Discurso de Rodrigo Paz - 6 de agosto de 2026
El presidente Rodrigo Paz ofreció ayer, en el marco de los 201 años de independencia, un balance de sus casi nueve meses de gestión. Habló de estabilización, de “nueva etapa” y de reformas estructurales. Presentó como logros la creación de un Alto Comisionado para la Integridad Institucional y la Justicia, un proyecto de ley de inversiones y el avance del modelo 50/50. La realidad que enfrenta Bolivia es otra: el país sigue atrapado en una crisis de divisas, gasto fiscal descontrolado y ausencia de inversión privada real. El discurso no es un plan de salida; es una repetición de fórmulas que no atacan las causas profundas.
Los dólares continúan escapando a velocidad preocupante. El aparato productivo no se ha reactivado de manera significativa. La escasez de divisas, el desorden cambiario heredado y la falta de generación genuina de exportaciones no se resolvieron con ajustes parciales ni con el fin de algunas subvenciones. Mientras tanto, el gasto fiscal permanece elevado. Las fuertes regulaciones, el peso excesivo del Estado y el estatismo exagerado siguen ahuyentando al capital privado. Sin seguridad jurídica clara, sin reducción real de la carga burocrática y sin un clima que premie la producción en lugar de la dependencia del erario, las inversiones no llegan. El resultado es un círculo vicioso: menos dólares, más presión sobre las reservas y una economía que no arranca.
La creación del Alto Comisionado para la Integridad Institucional y la Justicia ilustra el problema de fondo. Se trata de delegar nuevas competencias a figuras políticas, concentrando aún más poder en manos del aparato oficial. Es poco ético —y peligroso— que el mismo círculo político actúe simultáneamente como juez, jurado y verdugo. Entre políticos no se pisa la manguera. La experiencia boliviana y latinoamericana muestra que estos organismos, cuando nacen bajo el control del Ejecutivo o de sus aliados, terminan convirtiéndose en herramientas selectivas: se usan contra opositores y se protegen a los propios. La lucha contra la corrupción exige independencia real, no nuevas estructuras que refuercen el poder de quienes ya lo detentan.

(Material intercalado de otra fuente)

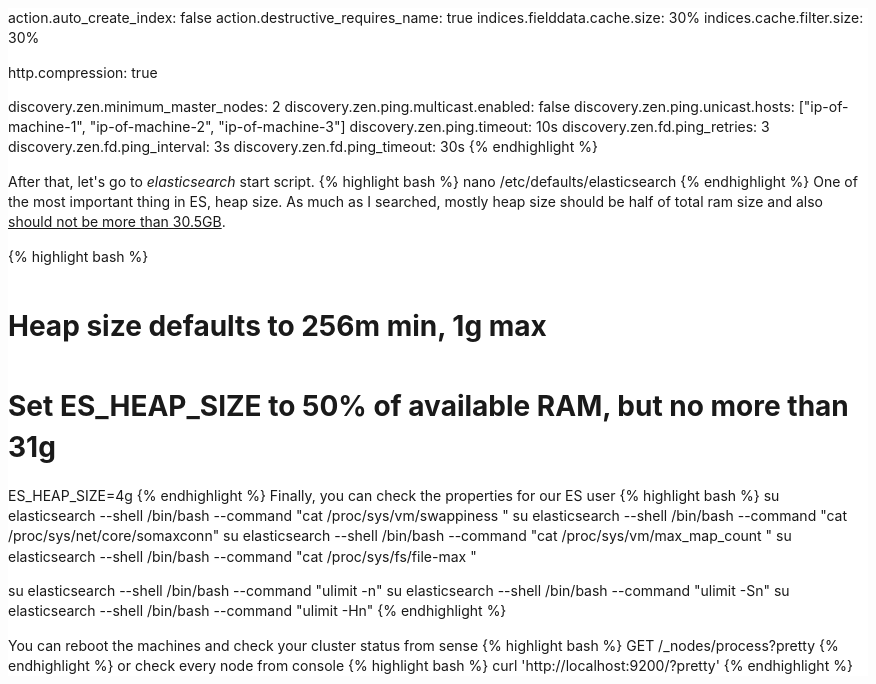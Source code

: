 action.auto_create_index: false 
action.destructive_requires_name: true
indices.fielddata.cache.size: 30%
indices.cache.filter.size: 30%

http.compression: true

discovery.zen.minimum_master_nodes: 2
discovery.zen.ping.multicast.enabled: false 
discovery.zen.ping.unicast.hosts: ["ip-of-machine-1", "ip-of-machine-2", "ip-of-machine-3"]
discovery.zen.ping.timeout: 10s 
discovery.zen.fd.ping_retries: 3 
discovery.zen.fd.ping_interval: 3s 
discovery.zen.fd.ping_timeout: 30s
{% endhighlight %}

After that, let's go to _elasticsearch_ start script.
{% highlight bash %}
nano /etc/defaults/elasticsearch
{% endhighlight %}
One of the most important thing in ES, heap size. As much as I searched, mostly heap size should be half of total ram size and also [should not be more than 30.5GB](https://www.elastic.co/guide/en/elasticsearch/guide/current/heap-sizing.html).

{% highlight bash %}
# Heap size defaults to 256m min, 1g max
# Set ES_HEAP_SIZE to 50% of available RAM, but no more than 31g
ES_HEAP_SIZE=4g
{% endhighlight %}
Finally, you can check the properties for our ES user
{% highlight bash %}
su elasticsearch --shell /bin/bash --command "cat /proc/sys/vm/swappiness "
su elasticsearch --shell /bin/bash --command "cat /proc/sys/net/core/somaxconn"
su elasticsearch --shell /bin/bash --command "cat /proc/sys/vm/max_map_count "
su elasticsearch --shell /bin/bash --command "cat /proc/sys/fs/file-max "

su elasticsearch --shell /bin/bash --command "ulimit -n"
su elasticsearch --shell /bin/bash --command "ulimit -Sn"
su elasticsearch --shell /bin/bash --command "ulimit -Hn"
{% endhighlight %}

You can reboot the machines and check your cluster status from sense
{% highlight bash %}
GET /_nodes/process?pretty
{% endhighlight %}
or check every node from console
{% highlight bash %}
curl 'http://localhost:9200/?pretty'
{% endhighlight %}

El proyecto de ley de inversiones que se anuncia para los próximos días se presenta como la solución para atraer capital. En los términos conocidos hasta ahora, resulta ambiguo. No elimina de raíz la presión estatal sobre el inversor: permisos excesivos, regulaciones cruzadas, discrecionalidad administrativa y la sombra permanente de cambios de reglas. Mientras el Estado mantenga la capacidad de intervenir, condicionar y reescribir las condiciones a su antojo, el capital privado preferirá otros destinos. Un marco legal que no reduzca de forma concreta y verificable el intervencionismo no generará la confianza que el país necesita.
El modelo 50/50, bandera de campaña convertida ahora en promesa de mediano plazo, está destinado al fracaso si se insiste en presentarlo como una simple redistribución de recursos. La complejidad económica de Bolivia no se resuelve dividiendo porcentajes entre el nivel central y las regiones. Transferir el 50 % de los recursos sin transferir al mismo tiempo capacidades institucionales, disciplina fiscal, control de la corrupción y reglas claras de responsabilidad solo multiplica el desorden. Las gobernaciones y municipios heredarán déficits, burocracia y vicios del centralismo sin haber construido las herramientas para gestionarlos. El resultado previsible es más ineficiencia, más conflicto entre niveles de gobierno y cero impacto real en la productividad o en la generación de divisas.
Bolivia no necesita más discursos de “nueva etapa” ni nuevas estructuras de poder político. Necesita un aparato económico que produzca, un Estado que deje de asfixiar al inversor y reglas que no dependan de la voluntad del gobierno de turno. Mientras los dólares sigan escapando, el gasto fiscal no se contenga de verdad y el estatismo siga ahogando la iniciativa privada, los anuncios de Paz serán solo ruido. La crisis no se resuelve con comisionados, porcentajes ni leyes ambiguas. Se resuelve cuando el Estado deja de ser el problema principal.